— DESCRIPTION OF THE TASK —
Bring together copies of the lines in the data below that contain the word "SpringBoot".

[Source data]
======

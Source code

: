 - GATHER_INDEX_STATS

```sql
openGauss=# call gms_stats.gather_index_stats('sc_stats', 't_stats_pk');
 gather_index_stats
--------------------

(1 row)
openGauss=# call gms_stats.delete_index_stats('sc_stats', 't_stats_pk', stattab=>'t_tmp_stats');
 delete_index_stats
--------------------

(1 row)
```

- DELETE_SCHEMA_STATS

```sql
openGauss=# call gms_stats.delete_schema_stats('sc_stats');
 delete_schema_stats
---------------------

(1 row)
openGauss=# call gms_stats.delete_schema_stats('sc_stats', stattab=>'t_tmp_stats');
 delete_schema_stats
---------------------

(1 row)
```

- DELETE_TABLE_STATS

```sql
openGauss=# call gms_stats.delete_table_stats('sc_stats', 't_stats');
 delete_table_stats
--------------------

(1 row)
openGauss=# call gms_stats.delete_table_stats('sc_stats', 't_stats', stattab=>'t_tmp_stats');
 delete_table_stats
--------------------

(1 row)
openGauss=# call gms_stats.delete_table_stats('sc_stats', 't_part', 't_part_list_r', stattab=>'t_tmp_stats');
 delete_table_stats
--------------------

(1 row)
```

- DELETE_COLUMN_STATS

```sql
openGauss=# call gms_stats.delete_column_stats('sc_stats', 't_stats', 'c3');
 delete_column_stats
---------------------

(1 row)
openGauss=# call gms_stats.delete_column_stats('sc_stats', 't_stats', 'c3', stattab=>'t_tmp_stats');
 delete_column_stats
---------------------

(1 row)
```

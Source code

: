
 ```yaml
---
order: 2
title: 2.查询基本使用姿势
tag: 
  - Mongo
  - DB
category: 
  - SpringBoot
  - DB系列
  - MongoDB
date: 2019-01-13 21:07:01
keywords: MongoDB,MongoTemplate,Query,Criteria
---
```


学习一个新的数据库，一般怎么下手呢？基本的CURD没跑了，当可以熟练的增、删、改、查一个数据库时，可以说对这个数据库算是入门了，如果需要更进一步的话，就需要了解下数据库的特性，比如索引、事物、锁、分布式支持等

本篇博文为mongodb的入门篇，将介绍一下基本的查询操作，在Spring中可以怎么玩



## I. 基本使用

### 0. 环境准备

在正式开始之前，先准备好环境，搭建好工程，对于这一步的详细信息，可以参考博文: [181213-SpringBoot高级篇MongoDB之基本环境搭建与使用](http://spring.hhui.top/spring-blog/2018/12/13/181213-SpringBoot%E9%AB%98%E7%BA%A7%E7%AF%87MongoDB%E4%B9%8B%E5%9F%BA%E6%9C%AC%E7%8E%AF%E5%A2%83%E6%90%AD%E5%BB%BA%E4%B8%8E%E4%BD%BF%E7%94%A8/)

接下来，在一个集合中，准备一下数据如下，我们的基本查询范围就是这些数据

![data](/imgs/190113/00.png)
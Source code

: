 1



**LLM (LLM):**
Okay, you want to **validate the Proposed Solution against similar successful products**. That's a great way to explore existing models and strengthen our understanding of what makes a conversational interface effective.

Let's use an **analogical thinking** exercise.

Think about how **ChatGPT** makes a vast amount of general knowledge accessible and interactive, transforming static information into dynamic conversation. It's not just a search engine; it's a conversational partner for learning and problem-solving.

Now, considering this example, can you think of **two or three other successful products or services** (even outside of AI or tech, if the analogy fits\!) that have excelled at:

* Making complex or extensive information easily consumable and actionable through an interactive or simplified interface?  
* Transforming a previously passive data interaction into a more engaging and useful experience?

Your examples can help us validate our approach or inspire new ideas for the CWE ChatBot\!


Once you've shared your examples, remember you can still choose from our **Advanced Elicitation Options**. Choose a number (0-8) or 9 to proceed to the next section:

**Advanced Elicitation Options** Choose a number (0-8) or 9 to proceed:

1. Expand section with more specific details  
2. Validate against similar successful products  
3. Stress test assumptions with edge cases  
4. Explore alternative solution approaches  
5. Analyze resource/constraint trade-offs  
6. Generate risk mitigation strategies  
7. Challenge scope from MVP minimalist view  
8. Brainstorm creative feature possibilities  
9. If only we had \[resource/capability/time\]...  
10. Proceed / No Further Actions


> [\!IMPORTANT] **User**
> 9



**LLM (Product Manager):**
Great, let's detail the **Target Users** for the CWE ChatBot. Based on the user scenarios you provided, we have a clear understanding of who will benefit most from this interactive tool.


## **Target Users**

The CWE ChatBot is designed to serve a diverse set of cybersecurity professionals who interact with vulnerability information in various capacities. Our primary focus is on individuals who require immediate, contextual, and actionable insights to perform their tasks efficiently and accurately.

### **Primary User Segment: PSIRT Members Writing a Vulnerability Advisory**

======

— PROBLEM SOLUTION —
  - SpringBoot
在正式开始之前，先准备好环境，搭建好工程，对于这一步的详细信息，可以参考博文: [181213-SpringBoot高级篇MongoDB之基本环境搭建与使用](http://spring.hhui.top/spring-blog/2018/12/13/181213-SpringBoot%E9%AB%98%E7%BA%A7%E7%AF%87MongoDB%E4%B9%8B%E5%9F%BA%E6%9C%AC%E7%8E%AF%E5%A2%83%E6%90%AD%E5%BB%BA%E4%B8%8E%E4%BD%BF%E7%94%A8/)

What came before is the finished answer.